[EXERCISE PROMPT]:
Whenever the string "chinese" appears in a line below, please copy the line out.

[MATERIAL SUPPLIED]:
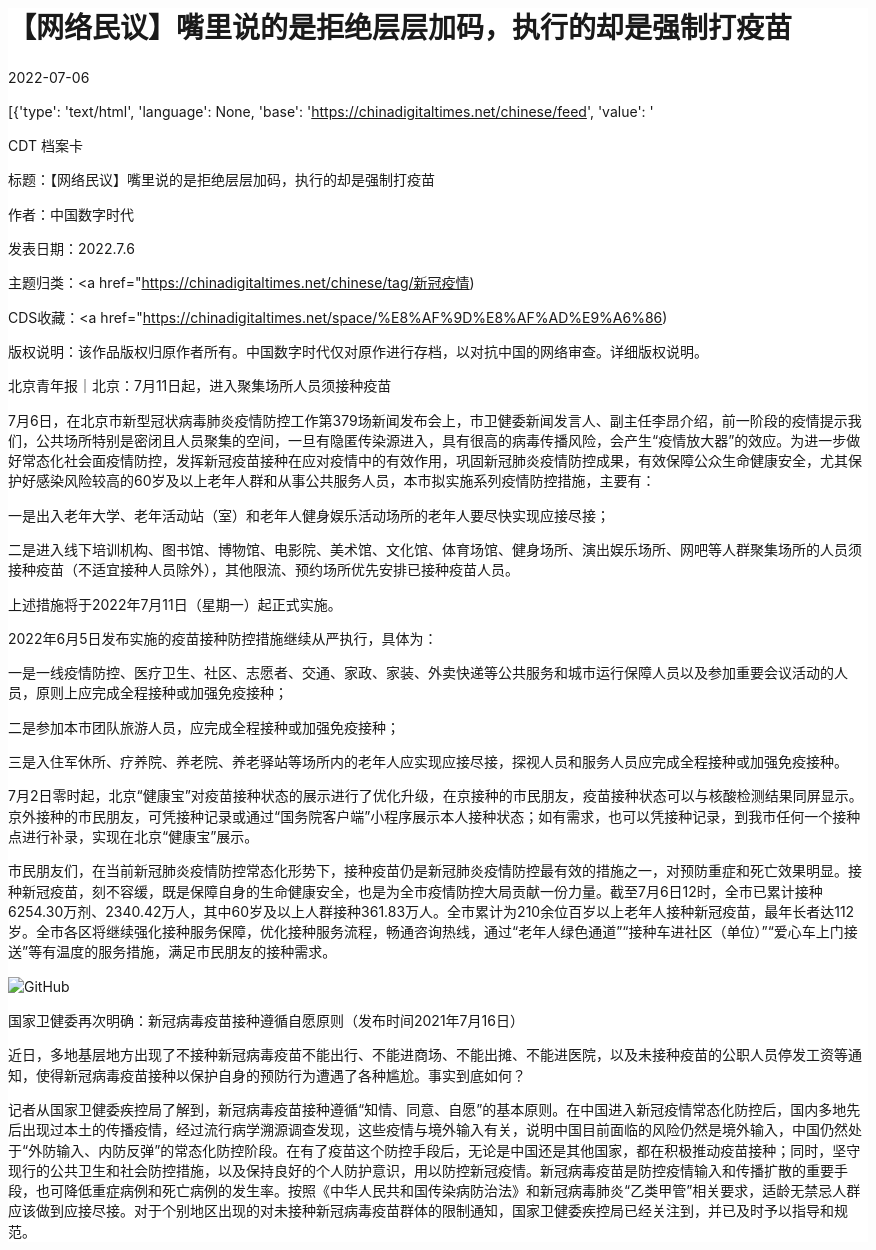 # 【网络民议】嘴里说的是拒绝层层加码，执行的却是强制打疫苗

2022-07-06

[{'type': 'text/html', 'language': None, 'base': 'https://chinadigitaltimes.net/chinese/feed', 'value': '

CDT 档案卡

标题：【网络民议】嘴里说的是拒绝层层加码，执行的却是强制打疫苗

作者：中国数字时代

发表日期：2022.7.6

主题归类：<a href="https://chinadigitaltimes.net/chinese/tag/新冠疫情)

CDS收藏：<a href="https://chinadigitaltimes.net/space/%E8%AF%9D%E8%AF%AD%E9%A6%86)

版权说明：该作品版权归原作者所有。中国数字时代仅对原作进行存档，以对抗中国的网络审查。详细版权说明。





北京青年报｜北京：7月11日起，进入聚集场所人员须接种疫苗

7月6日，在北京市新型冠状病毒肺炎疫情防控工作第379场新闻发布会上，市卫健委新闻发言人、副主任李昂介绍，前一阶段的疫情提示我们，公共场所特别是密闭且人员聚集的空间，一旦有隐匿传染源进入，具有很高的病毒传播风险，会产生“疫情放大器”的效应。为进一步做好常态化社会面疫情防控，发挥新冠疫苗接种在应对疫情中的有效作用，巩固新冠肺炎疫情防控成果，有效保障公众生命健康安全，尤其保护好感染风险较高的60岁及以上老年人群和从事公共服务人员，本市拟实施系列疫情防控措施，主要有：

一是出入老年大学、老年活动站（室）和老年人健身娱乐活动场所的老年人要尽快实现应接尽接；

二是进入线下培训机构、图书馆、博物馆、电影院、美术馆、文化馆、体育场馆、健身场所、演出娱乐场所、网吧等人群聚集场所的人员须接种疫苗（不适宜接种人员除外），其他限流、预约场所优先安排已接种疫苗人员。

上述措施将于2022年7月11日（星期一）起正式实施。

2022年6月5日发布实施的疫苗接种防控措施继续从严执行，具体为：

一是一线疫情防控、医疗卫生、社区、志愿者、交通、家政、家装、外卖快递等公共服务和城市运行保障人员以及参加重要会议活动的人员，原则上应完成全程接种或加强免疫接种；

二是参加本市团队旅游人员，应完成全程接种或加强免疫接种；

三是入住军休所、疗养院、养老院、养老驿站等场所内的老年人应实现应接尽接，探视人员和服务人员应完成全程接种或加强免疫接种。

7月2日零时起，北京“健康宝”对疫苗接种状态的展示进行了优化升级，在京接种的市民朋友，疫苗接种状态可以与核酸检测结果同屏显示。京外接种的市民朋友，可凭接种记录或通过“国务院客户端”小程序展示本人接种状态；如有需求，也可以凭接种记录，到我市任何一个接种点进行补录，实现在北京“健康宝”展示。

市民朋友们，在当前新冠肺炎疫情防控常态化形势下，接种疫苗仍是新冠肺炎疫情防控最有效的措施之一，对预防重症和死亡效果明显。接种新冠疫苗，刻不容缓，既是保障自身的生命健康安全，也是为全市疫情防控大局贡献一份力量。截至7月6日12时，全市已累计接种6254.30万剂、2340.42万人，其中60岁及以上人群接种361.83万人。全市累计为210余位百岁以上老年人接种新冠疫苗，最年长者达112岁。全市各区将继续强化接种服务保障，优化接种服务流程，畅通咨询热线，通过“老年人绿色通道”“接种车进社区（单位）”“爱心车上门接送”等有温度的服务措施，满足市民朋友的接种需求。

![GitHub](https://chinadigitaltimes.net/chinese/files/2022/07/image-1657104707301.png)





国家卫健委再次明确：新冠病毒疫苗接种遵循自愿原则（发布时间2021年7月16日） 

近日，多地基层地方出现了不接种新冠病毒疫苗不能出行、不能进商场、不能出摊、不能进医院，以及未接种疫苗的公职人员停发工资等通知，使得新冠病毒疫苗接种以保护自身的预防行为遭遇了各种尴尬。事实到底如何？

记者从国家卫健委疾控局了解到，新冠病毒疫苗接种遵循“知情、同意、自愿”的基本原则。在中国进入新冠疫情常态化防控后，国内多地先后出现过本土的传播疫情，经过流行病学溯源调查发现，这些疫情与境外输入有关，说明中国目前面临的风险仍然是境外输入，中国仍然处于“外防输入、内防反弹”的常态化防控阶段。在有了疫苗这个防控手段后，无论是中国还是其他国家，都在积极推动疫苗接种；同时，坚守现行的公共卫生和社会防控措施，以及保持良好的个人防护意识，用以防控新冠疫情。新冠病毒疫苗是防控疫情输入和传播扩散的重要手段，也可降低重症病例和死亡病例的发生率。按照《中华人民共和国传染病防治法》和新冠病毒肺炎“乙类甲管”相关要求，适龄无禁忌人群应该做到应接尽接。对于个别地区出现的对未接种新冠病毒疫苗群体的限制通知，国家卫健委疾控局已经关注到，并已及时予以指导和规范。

[SOLUTION FOR THIS PROBLEM]:
[{'type': 'text/html', 'language': None, 'base': 'https://chinadigitaltimes.net/chinese/feed', 'value': '
主题归类：<a href="https://chinadigitaltimes.net/chinese/tag/新冠疫情)
![GitHub](https://chinadigitaltimes.net/chinese/files/2022/07/image-1657104707301.png)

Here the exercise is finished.